A robust tackle from Ben Mee saw the England international suffer a fracture in his leg and the announcement was made the following day that he was going to be out of action for around six weeks – meaning he would be sitting out the crucial festive fixtures. That run of games was to include the visit of Napoli in the Champions League decider this week along with massive Premier League clashes with rivals Manchester United, Arsenal and Manchester City. It is a measure of how well the former Charlton Athletic man has performed since moving to centre-back at the start of the season. He has been rewarded for his form with an improved and extended contract along with more caps for England. He could very well go on to become the best defender of his generation for the Three Lions, such is the potential of his talent.

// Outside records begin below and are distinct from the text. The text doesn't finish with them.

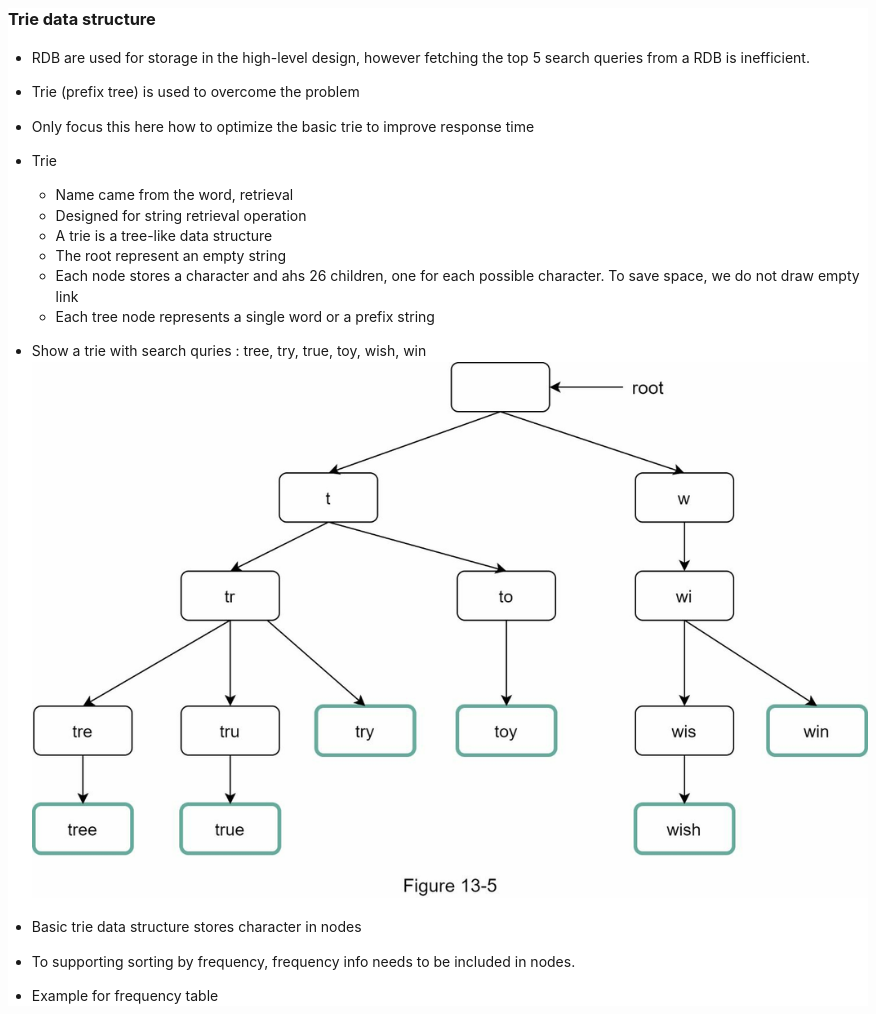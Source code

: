 ### Trie data structure
- RDB are used for storage in the high-level design, however fetching the top 5 search queries from a RDB is inefficient.
- Trie (prefix tree) is used to overcome the problem
- Only focus this here how to optimize the basic trie to improve response time
- Trie
  - Name came from the word, retrieval
  - Designed for string retrieval operation
  - A trie is a tree-like data structure
  - The root represent an empty string
  - Each node stores a character and ahs 26 children, one for each possible character. To save space, we do not draw empty link
  - Each tree node represents a single word or a prefix string 

- Show a trie with search quries : tree, try, true, toy, wish, win
![image](./images-kh/fig-13-5.jpg)

- Basic trie data structure stores character in nodes
- To supporting sorting by frequency, frequency info needs to be included in nodes.
- Example for frequency table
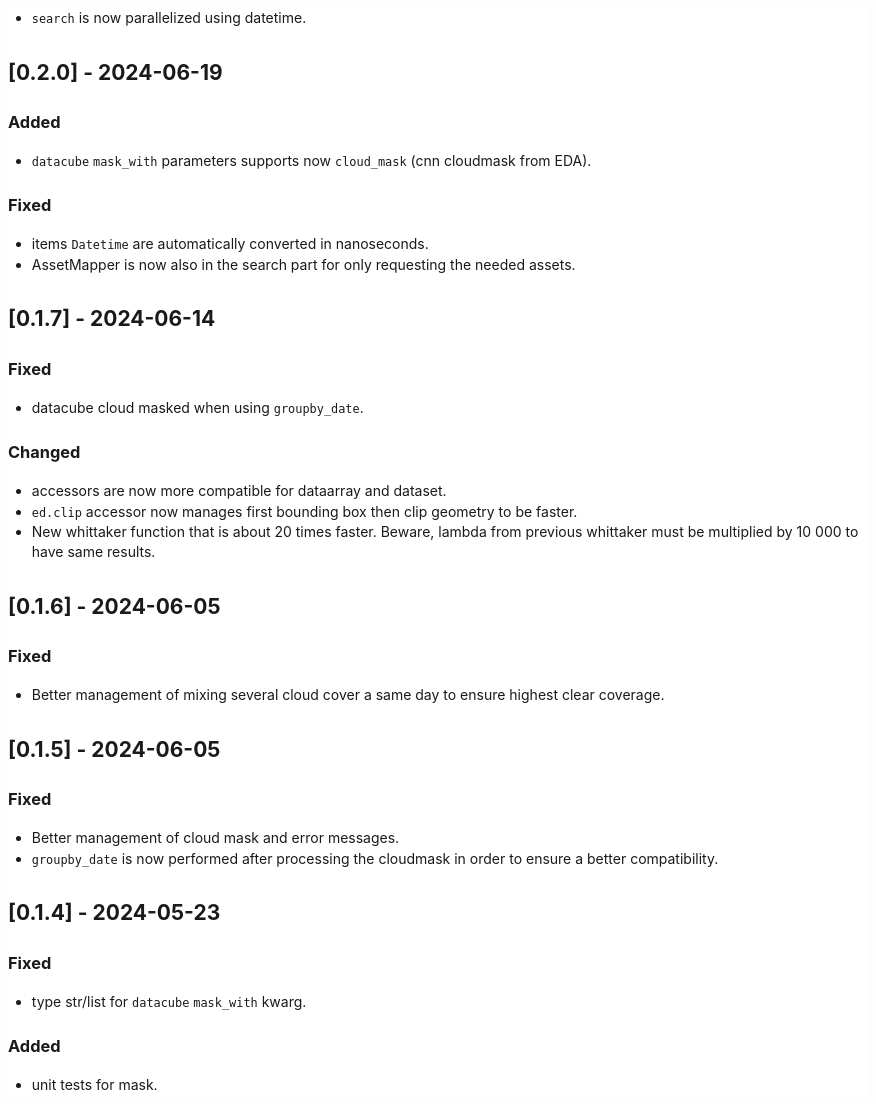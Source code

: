 - `search` is now parallelized using datetime.

## [0.2.0] - 2024-06-19

### Added

- `datacube` `mask_with` parameters supports now `cloud_mask` (cnn cloudmask from EDA).

### Fixed 

- items `Datetime` are automatically converted in nanoseconds.
- AssetMapper is now also in the search part for only requesting the needed assets.

## [0.1.7] - 2024-06-14

### Fixed

- datacube cloud masked when using `groupby_date`.

### Changed

- accessors are now more compatible for dataarray and dataset.
- `ed.clip` accessor now manages first bounding box then clip geometry to be faster.
- New whittaker function that is about 20 times faster.
Beware, lambda from previous whittaker must be multiplied by 10 000 to have same results.

## [0.1.6] - 2024-06-05

### Fixed

- Better management of mixing several cloud cover a same day to ensure highest clear coverage.

## [0.1.5] - 2024-06-05

### Fixed

- Better management of cloud mask and error messages.
- `groupby_date` is now performed after processing the cloudmask in order to ensure a better compatibility.

## [0.1.4] - 2024-05-23

### Fixed

- type str/list for `datacube` `mask_with` kwarg.

### Added

- unit tests for mask.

His absence opened the door for Joel Matip to come back into the side after struggling for game time over the past year or so. And the Cameroon international was showing some fine form in the wins over Bournemouth and Napoli before his fragility was again exposed with a fractured collarbone against the Italian side. He had reminded people why fans were so up in arms back in early 2017 when his nation wanted him to be banned from club football after refusing his callup to their squad. When Virgil Van Dijk was first being linked with a move to Anfield in late 2016, it was the former Schalke man they wanted to see him partnered with. Injuries have interrupted his claim to be the man to partner the Dutchman, but he certainly reminded fans of what he is capable of over the past week or so.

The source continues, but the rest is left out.